El negocio de los pasaportes de menor: entre 200 y 300 euros
Lo más llamativo del fenómeno no es solo la desviación geográfica, sino la maraña documental que la acompaña. Muchos de estos menores presentan un pasaporte que certifica su minoría de edad, pero también llevan consigo un decreto de mayoría de edad emitido en Canarias o Algeciras. Ante la duda, el protocolo obliga a considerarlos menores y a aplicar las medidas de protección.
Según fuentes policiales, existe un mercado negro de pasaportes auténticos pero con la fecha de nacimiento manipulada. A los interesados se les cobra entre 200 y 300 euros por un documento que les abre las puertas del sistema de acogida.
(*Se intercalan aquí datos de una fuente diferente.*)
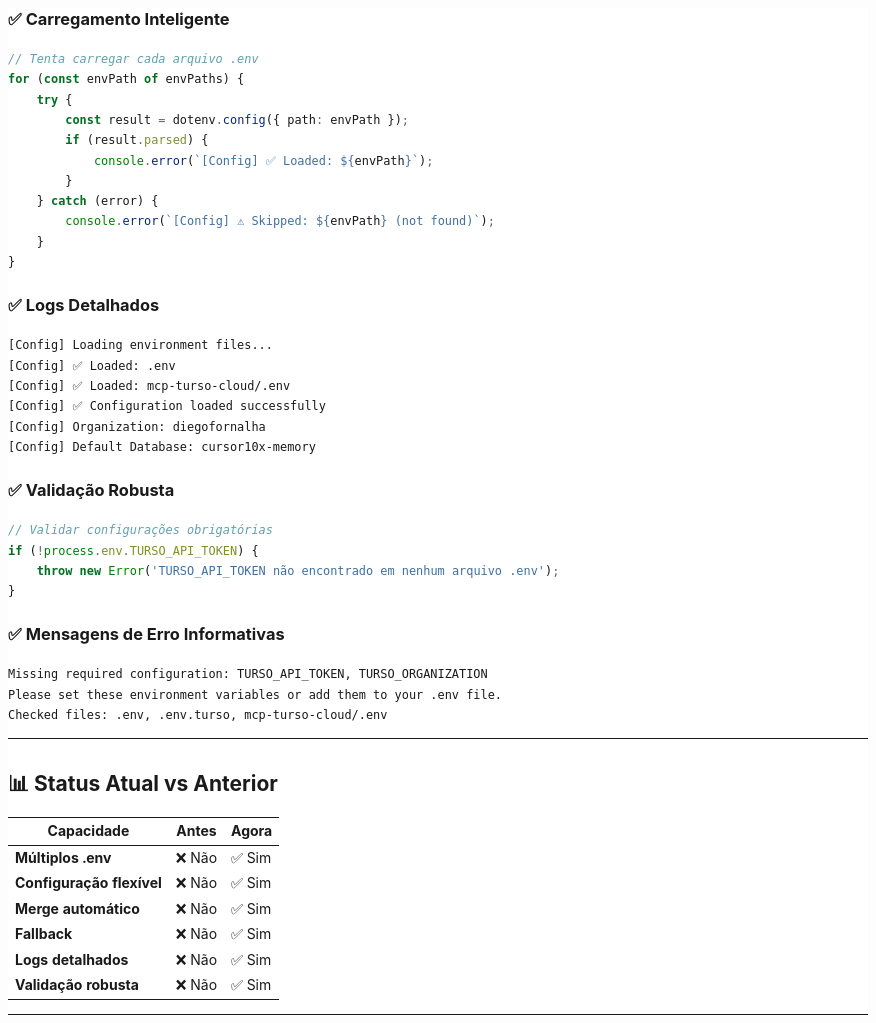 ### ✅ **Carregamento Inteligente**
```typescript
// Tenta carregar cada arquivo .env
for (const envPath of envPaths) {
	try {
		const result = dotenv.config({ path: envPath });
		if (result.parsed) {
			console.error(`[Config] ✅ Loaded: ${envPath}`);
		}
	} catch (error) {
		console.error(`[Config] ⚠️ Skipped: ${envPath} (not found)`);
	}
}
```

### ✅ **Logs Detalhados**
```
[Config] Loading environment files...
[Config] ✅ Loaded: .env
[Config] ✅ Loaded: mcp-turso-cloud/.env
[Config] ✅ Configuration loaded successfully
[Config] Organization: diegofornalha
[Config] Default Database: cursor10x-memory
```

### ✅ **Validação Robusta**
```typescript
// Validar configurações obrigatórias
if (!process.env.TURSO_API_TOKEN) {
	throw new Error('TURSO_API_TOKEN não encontrado em nenhum arquivo .env');
}
```

### ✅ **Mensagens de Erro Informativas**
```
Missing required configuration: TURSO_API_TOKEN, TURSO_ORGANIZATION
Please set these environment variables or add them to your .env file.
Checked files: .env, .env.turso, mcp-turso-cloud/.env
```

---

## 📊 **Status Atual vs Anterior**

| Capacidade | Antes | Agora |
|------------|-------|-------|
| **Múltiplos .env** | ❌ Não | ✅ Sim |
| **Configuração flexível** | ❌ Não | ✅ Sim |
| **Merge automático** | ❌ Não | ✅ Sim |
| **Fallback** | ❌ Não | ✅ Sim |
| **Logs detalhados** | ❌ Não | ✅ Sim |
| **Validação robusta** | ❌ Não | ✅ Sim |

--- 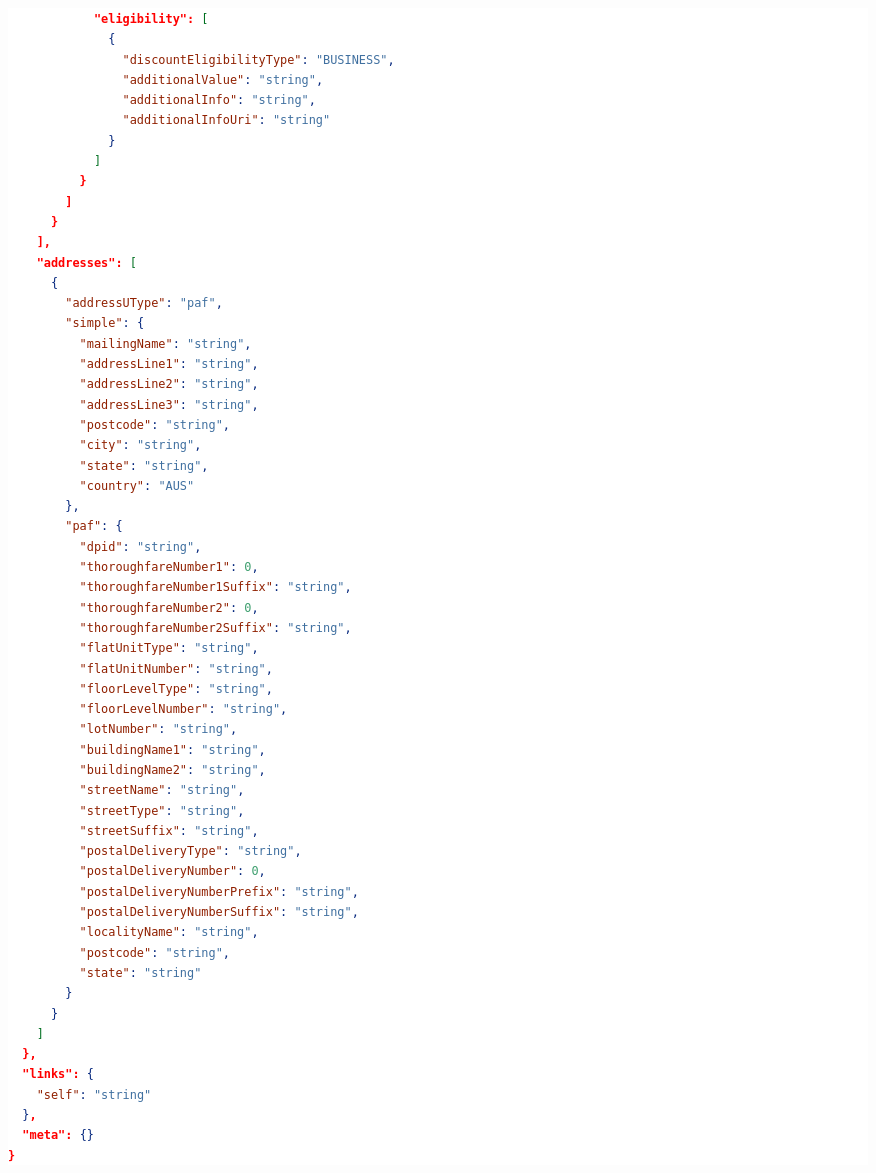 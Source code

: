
 ```json
            "eligibility": [
              {
                "discountEligibilityType": "BUSINESS",
                "additionalValue": "string",
                "additionalInfo": "string",
                "additionalInfoUri": "string"
              }
            ]
          }
        ]
      }
    ],
    "addresses": [
      {
        "addressUType": "paf",
        "simple": {
          "mailingName": "string",
          "addressLine1": "string",
          "addressLine2": "string",
          "addressLine3": "string",
          "postcode": "string",
          "city": "string",
          "state": "string",
          "country": "AUS"
        },
        "paf": {
          "dpid": "string",
          "thoroughfareNumber1": 0,
          "thoroughfareNumber1Suffix": "string",
          "thoroughfareNumber2": 0,
          "thoroughfareNumber2Suffix": "string",
          "flatUnitType": "string",
          "flatUnitNumber": "string",
          "floorLevelType": "string",
          "floorLevelNumber": "string",
          "lotNumber": "string",
          "buildingName1": "string",
          "buildingName2": "string",
          "streetName": "string",
          "streetType": "string",
          "streetSuffix": "string",
          "postalDeliveryType": "string",
          "postalDeliveryNumber": 0,
          "postalDeliveryNumberPrefix": "string",
          "postalDeliveryNumberSuffix": "string",
          "localityName": "string",
          "postcode": "string",
          "state": "string"
        }
      }
    ]
  },
  "links": {
    "self": "string"
  },
  "meta": {}
}

```
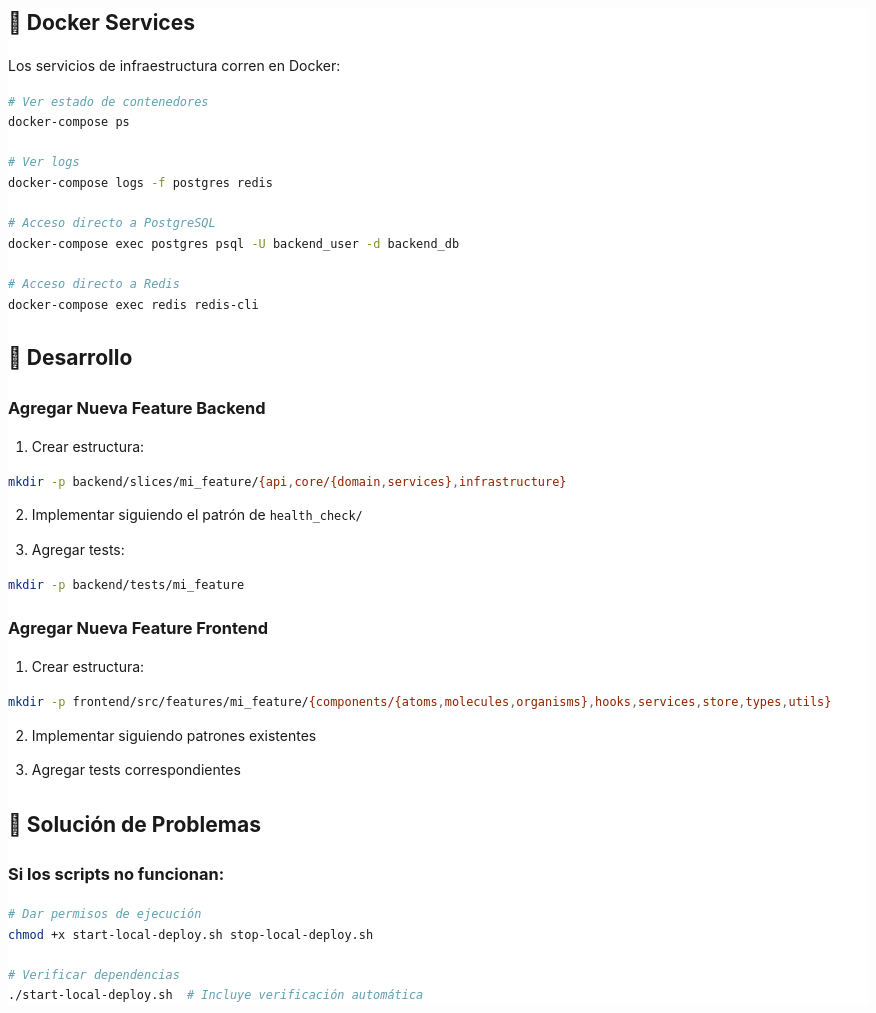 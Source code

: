 ## 🐳 Docker Services

Los servicios de infraestructura corren en Docker:

```bash
# Ver estado de contenedores
docker-compose ps

# Ver logs
docker-compose logs -f postgres redis

# Acceso directo a PostgreSQL
docker-compose exec postgres psql -U backend_user -d backend_db

# Acceso directo a Redis
docker-compose exec redis redis-cli
```

## 🔧 Desarrollo

### Agregar Nueva Feature Backend

1. Crear estructura:
```bash
mkdir -p backend/slices/mi_feature/{api,core/{domain,services},infrastructure}
```

2. Implementar siguiendo el patrón de `health_check/`

3. Agregar tests:
```bash
mkdir -p backend/tests/mi_feature
```

### Agregar Nueva Feature Frontend

1. Crear estructura:
```bash
mkdir -p frontend/src/features/mi_feature/{components/{atoms,molecules,organisms},hooks,services,store,types,utils}
```

2. Implementar siguiendo patrones existentes

3. Agregar tests correspondientes

## 🚨 Solución de Problemas

### Si los scripts no funcionan:
```bash
# Dar permisos de ejecución
chmod +x start-local-deploy.sh stop-local-deploy.sh

# Verificar dependencias
./start-local-deploy.sh  # Incluye verificación automática
```
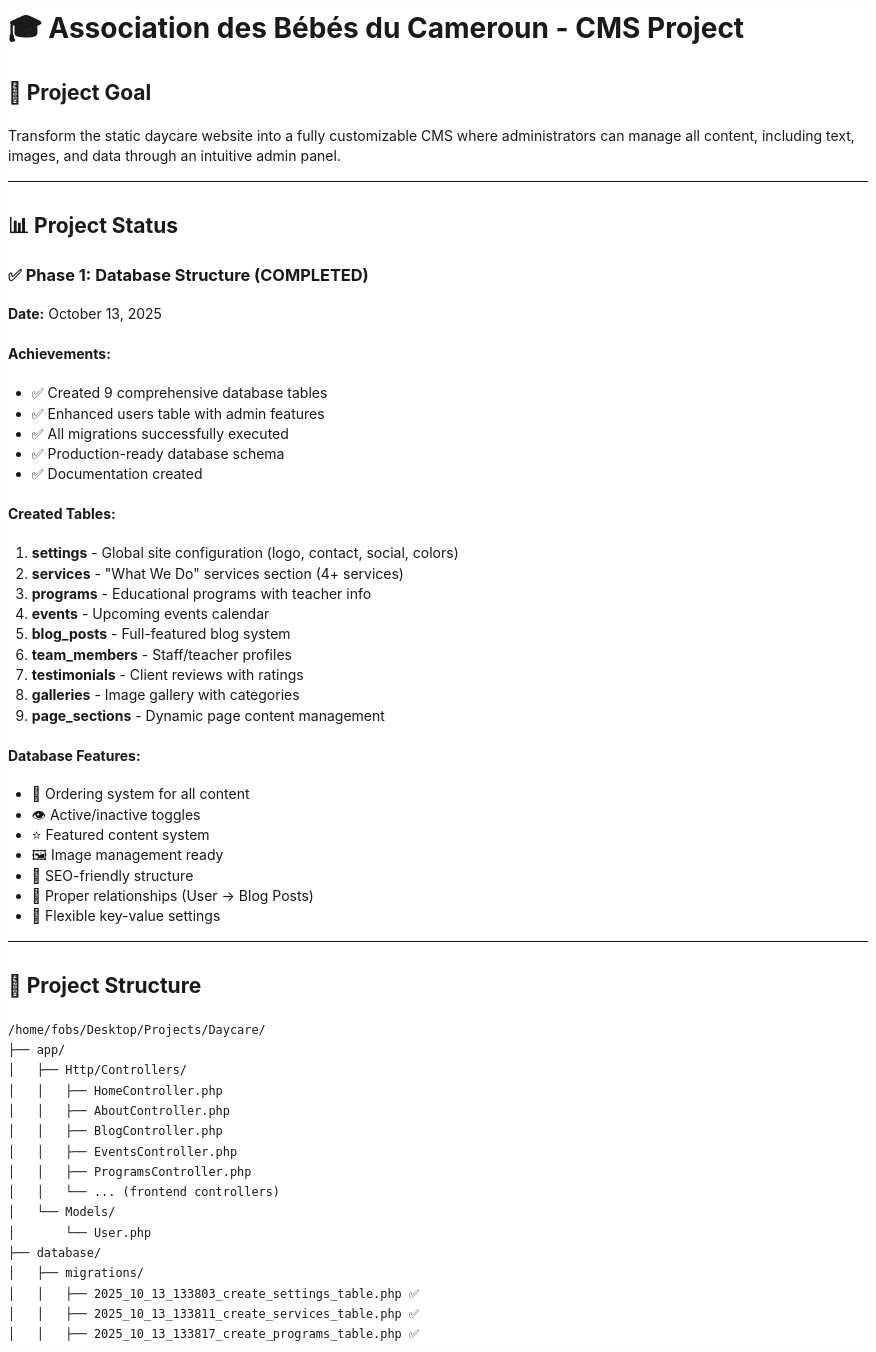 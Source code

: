 # 🎓 Association des Bébés du Cameroun - CMS Project

## 🎯 Project Goal
Transform the static daycare website into a fully customizable CMS where administrators can manage all content, including text, images, and data through an intuitive admin panel.

---

## 📊 Project Status

### ✅ Phase 1: Database Structure (COMPLETED)
**Date:** October 13, 2025

#### Achievements:
- ✅ Created 9 comprehensive database tables
- ✅ Enhanced users table with admin features
- ✅ All migrations successfully executed
- ✅ Production-ready database schema
- ✅ Documentation created

#### Created Tables:
1. **settings** - Global site configuration (logo, contact, social, colors)
2. **services** - "What We Do" services section (4+ services)
3. **programs** - Educational programs with teacher info
4. **events** - Upcoming events calendar
5. **blog_posts** - Full-featured blog system
6. **team_members** - Staff/teacher profiles
7. **testimonials** - Client reviews with ratings
8. **galleries** - Image gallery with categories
9. **page_sections** - Dynamic page content management

#### Database Features:
- 🔄 Ordering system for all content
- 👁️ Active/inactive toggles
- ⭐ Featured content system
- 🖼️ Image management ready
- 📱 SEO-friendly structure
- 🔗 Proper relationships (User → Blog Posts)
- 🎨 Flexible key-value settings

---

## 📁 Project Structure

```
/home/fobs/Desktop/Projects/Daycare/
├── app/
│   ├── Http/Controllers/
│   │   ├── HomeController.php
│   │   ├── AboutController.php
│   │   ├── BlogController.php
│   │   ├── EventsController.php
│   │   ├── ProgramsController.php
│   │   └── ... (frontend controllers)
│   └── Models/
│       └── User.php
├── database/
│   ├── migrations/
│   │   ├── 2025_10_13_133803_create_settings_table.php ✅
│   │   ├── 2025_10_13_133811_create_services_table.php ✅
│   │   ├── 2025_10_13_133817_create_programs_table.php ✅
```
La Policía sospecha que la modificación se realiza en origen, en Gambia, y que los documentos llegan a España ya alterados.
Las pagas vascas, el imán que atrae a los jóvenes
El argumento recurrente en el debate es que el País Vasco ofrece las mejores prestaciones económicas a los menores tutelados. No hay cifras oficiales que lo confirmen, pero la percepción extendida es que las pagas son superiores a las de otras comunidades, lo que explicaría por qué los jóvenes acaban en Bilbao en lugar de Madrid. La consecuencia es que el sistema de acogida vizcaíno se enfrenta a una presión adicional que no estaba prevista en los cupos iniciales.
De fondo, el choque entre la obligación legal de proteger a los menores y la sospecha de que muchos de ellos son adultos que han pagado por una identidad falsa. Mientras no se resuelva la contradicción documental, el goteo de «oleadas» seguirá tensando los recursos de Bizkaia.